Document images with source code:
»»

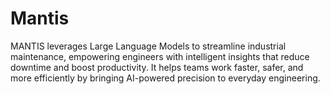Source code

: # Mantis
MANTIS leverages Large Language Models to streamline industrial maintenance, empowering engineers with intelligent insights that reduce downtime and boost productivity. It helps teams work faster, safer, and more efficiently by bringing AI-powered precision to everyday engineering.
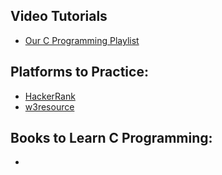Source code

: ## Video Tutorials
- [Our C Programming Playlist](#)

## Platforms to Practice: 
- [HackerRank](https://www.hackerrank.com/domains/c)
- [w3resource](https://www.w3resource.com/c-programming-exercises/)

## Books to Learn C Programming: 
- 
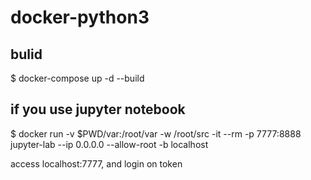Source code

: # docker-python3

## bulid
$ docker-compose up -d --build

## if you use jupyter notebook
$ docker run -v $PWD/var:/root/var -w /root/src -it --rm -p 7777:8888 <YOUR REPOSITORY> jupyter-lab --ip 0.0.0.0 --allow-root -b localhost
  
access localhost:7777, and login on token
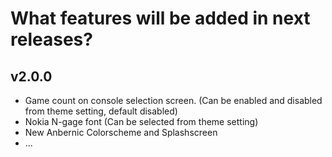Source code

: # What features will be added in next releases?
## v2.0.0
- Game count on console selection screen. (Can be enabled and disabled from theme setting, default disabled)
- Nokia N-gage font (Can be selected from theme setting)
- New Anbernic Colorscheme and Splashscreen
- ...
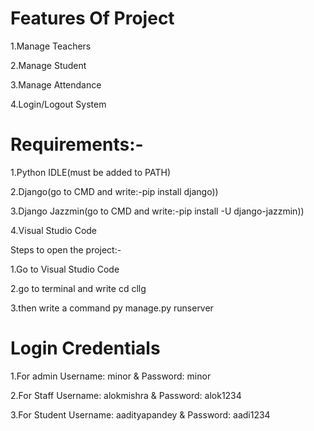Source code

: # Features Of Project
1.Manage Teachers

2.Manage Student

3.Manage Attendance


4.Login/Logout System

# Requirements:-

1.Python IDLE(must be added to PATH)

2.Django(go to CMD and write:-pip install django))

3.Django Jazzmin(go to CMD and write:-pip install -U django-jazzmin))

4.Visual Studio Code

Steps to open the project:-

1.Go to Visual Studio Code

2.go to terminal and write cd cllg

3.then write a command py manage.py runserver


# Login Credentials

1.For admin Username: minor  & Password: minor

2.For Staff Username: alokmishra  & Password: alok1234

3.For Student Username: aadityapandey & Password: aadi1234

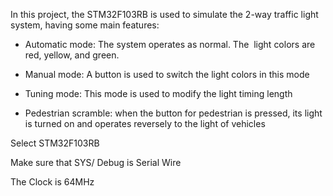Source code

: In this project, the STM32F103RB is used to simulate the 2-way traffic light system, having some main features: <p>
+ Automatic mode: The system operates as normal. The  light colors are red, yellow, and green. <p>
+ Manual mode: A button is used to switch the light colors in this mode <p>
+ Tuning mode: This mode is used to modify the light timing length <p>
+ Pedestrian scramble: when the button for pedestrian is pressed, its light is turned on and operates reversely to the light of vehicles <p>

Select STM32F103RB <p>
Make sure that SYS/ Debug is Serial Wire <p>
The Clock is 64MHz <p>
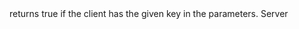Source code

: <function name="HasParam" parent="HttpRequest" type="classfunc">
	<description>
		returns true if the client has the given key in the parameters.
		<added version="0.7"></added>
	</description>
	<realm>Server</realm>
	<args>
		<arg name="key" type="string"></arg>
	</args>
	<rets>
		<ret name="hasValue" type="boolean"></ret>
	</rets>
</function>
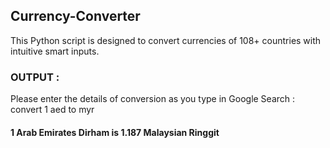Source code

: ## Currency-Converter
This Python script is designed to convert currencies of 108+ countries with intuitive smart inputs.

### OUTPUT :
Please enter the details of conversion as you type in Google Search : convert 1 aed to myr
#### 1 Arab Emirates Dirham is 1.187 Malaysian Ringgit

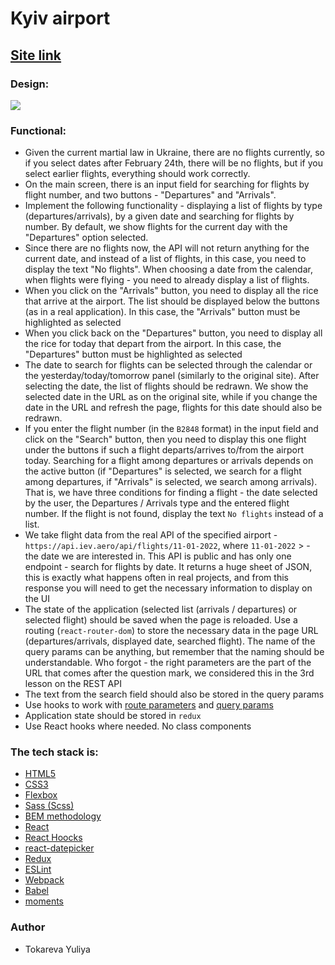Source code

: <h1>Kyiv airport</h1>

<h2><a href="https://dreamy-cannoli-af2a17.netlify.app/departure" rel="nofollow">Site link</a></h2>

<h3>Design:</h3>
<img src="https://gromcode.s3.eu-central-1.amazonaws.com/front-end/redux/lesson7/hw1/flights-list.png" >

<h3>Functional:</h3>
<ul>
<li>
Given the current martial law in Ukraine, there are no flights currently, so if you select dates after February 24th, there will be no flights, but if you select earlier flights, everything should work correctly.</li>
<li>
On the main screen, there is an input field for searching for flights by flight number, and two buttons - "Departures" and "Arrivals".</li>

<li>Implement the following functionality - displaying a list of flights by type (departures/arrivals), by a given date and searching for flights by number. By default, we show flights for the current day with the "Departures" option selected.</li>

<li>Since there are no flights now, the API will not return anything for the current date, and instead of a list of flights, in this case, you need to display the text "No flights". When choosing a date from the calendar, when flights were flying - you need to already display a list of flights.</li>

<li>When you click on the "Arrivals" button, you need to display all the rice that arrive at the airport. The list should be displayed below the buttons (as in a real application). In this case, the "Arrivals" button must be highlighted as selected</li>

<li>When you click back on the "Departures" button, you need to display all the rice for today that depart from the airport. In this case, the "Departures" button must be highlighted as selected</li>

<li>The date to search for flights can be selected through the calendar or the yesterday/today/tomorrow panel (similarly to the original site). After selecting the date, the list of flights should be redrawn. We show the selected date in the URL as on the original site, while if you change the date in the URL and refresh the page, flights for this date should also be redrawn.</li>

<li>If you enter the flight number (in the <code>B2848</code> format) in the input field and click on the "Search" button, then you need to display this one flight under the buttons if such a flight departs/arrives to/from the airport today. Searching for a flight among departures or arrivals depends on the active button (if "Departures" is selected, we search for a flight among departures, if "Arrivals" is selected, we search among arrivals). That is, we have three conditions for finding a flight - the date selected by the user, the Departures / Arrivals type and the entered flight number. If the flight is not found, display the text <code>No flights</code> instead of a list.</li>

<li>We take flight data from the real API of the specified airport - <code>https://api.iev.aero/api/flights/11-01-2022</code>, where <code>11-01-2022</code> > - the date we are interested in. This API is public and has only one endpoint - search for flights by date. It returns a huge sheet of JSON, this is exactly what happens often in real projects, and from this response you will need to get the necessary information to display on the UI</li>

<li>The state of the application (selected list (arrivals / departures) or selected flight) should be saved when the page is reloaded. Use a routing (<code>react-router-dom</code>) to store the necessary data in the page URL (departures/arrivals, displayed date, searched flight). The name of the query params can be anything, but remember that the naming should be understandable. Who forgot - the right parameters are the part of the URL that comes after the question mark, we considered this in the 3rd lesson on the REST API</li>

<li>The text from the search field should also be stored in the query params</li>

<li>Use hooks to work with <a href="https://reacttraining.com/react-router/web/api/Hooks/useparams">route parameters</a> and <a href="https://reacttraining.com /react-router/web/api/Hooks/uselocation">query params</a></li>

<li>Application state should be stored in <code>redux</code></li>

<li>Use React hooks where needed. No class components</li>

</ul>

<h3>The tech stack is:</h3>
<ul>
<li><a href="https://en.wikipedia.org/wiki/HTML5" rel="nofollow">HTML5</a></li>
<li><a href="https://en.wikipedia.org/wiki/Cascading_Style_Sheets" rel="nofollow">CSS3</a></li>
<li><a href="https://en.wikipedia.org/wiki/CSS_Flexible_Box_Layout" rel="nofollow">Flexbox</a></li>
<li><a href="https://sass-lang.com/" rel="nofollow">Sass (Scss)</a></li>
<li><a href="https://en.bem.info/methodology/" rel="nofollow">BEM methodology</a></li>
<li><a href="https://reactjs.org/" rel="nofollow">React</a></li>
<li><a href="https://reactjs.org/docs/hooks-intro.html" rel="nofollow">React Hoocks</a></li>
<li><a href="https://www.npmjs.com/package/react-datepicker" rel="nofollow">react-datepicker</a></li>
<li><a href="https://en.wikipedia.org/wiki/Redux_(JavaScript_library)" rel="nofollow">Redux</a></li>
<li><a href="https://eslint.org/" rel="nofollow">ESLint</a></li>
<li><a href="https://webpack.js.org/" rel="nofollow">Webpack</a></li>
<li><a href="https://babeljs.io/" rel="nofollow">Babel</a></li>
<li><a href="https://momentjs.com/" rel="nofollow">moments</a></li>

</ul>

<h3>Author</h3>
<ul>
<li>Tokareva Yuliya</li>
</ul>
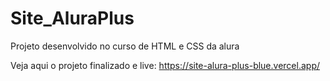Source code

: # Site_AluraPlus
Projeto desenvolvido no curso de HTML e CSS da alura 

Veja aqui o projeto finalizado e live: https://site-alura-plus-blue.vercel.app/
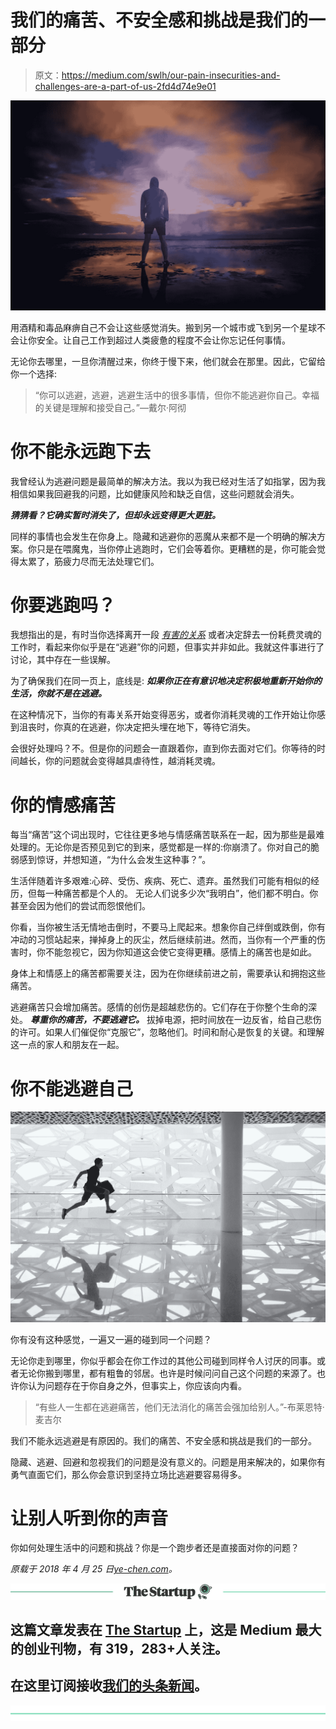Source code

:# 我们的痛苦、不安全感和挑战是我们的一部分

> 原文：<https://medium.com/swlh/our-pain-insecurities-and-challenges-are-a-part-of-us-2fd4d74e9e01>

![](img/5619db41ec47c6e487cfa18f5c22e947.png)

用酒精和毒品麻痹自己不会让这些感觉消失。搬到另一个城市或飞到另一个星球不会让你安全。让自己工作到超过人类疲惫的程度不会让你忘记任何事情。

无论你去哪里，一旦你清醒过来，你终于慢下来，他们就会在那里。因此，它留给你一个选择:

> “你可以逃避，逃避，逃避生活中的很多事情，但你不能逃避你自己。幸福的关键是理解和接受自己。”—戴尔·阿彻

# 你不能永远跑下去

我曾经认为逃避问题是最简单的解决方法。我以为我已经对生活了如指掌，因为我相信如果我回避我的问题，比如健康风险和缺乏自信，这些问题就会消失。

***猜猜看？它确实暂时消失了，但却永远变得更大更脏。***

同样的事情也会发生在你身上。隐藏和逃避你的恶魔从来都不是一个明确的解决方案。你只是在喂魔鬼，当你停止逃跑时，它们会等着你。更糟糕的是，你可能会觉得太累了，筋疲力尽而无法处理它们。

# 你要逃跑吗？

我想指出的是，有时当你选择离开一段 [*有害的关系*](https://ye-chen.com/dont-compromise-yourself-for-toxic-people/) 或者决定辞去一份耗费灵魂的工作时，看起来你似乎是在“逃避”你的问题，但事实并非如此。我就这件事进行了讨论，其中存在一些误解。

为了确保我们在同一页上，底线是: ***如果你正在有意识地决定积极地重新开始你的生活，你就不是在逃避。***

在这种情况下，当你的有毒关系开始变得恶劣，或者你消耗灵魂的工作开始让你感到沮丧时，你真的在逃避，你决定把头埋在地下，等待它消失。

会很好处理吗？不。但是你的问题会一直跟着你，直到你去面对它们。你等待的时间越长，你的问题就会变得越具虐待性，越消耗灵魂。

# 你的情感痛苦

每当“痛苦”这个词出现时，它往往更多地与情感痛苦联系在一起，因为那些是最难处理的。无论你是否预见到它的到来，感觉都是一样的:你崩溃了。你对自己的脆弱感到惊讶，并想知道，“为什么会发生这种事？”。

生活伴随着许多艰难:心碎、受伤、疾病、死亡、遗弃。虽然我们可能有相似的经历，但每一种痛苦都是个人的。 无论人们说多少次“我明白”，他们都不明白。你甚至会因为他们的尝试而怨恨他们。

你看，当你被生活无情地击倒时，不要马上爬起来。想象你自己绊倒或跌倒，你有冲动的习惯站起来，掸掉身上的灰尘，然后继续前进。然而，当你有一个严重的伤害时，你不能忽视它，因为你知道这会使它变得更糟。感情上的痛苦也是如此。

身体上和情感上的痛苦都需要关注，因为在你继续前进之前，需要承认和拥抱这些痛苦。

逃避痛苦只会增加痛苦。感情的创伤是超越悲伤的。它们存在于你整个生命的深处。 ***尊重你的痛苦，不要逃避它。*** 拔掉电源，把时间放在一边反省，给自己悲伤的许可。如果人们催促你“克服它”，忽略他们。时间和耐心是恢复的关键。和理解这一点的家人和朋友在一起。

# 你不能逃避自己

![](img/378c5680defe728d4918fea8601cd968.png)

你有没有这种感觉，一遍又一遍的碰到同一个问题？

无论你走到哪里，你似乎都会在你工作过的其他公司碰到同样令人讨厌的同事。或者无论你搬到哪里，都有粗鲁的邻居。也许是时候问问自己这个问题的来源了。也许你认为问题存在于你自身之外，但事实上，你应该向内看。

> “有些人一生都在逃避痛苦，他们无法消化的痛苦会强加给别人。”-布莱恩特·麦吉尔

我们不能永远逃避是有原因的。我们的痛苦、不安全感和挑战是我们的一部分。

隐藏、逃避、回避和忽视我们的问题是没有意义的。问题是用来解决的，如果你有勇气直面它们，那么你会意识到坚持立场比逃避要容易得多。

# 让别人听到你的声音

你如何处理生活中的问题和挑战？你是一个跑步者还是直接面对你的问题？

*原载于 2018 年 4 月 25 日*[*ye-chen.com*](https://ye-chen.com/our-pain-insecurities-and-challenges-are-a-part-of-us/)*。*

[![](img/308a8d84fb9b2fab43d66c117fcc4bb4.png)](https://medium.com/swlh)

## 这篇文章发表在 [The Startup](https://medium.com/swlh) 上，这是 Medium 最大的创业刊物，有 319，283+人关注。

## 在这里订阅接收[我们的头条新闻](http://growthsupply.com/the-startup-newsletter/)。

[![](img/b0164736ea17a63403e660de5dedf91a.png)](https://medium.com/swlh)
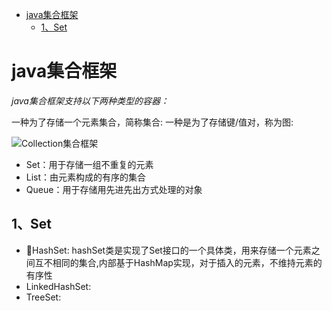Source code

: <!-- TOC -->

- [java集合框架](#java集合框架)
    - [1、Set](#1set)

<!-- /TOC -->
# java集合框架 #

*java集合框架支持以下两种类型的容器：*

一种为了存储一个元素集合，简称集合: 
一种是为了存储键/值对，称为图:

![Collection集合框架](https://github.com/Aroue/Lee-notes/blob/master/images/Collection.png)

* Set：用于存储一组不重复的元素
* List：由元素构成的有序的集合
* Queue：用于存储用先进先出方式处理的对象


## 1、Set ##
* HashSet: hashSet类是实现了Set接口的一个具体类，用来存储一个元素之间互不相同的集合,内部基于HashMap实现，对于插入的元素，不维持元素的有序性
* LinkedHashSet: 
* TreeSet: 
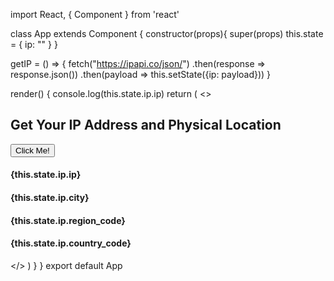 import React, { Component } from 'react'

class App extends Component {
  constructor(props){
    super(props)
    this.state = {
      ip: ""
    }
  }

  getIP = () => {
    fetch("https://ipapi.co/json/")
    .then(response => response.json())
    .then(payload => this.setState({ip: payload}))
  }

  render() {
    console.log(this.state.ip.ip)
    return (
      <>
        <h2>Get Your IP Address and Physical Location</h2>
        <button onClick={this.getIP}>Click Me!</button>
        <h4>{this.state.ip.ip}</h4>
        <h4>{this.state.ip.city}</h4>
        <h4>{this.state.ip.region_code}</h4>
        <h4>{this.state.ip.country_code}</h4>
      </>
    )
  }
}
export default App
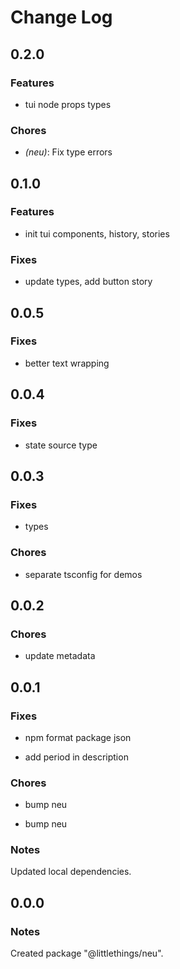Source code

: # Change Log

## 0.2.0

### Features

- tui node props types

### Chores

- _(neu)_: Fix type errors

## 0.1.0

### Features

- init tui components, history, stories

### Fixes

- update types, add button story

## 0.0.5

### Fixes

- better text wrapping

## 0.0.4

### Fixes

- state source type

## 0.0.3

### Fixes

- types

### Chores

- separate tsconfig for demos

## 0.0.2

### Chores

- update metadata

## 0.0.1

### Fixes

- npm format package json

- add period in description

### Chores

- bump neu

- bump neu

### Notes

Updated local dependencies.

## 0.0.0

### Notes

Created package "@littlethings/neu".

««

Task. Looking above, find the stretch of lines that opens with the one holding "</description>" and closes with the one holding "On the main". Copy it exactly, pictures excluded.

Answer area.
	</description>
	<realm>Server</realm>
	<args>
		<arg name="key" type="string"></arg>
	</args>
	<rets>
		<ret name="hasValue" type="boolean"></ret>
	</rets>
</function>
Source code

: ## Currency-Converter
This Python script is designed to convert currencies of 108+ countries with intuitive smart inputs.

### OUTPUT :
Please enter the details of conversion as you type in Google Search : convert 1 aed to myr
#### 1 Arab Emirates Dirham is 1.187 Malaysian Ringgit

Source code

: <h1>Kyiv airport</h1>

<h2><a href="https://dreamy-cannoli-af2a17.netlify.app/departure" rel="nofollow">Site link</a></h2>

<h3>Design:</h3>
<img src="https://gromcode.s3.eu-central-1.amazonaws.com/front-end/redux/lesson7/hw1/flights-list.png" >

<h3>Functional:</h3>
<ul>
<li>
Given the current martial law in Ukraine, there are no flights currently, so if you select dates after February 24th, there will be no flights, but if you select earlier flights, everything should work correctly.</li>
<li>
On the main screen, there is an input field for searching for flights by flight number, and two buttons - "Departures" and "Arrivals".</li>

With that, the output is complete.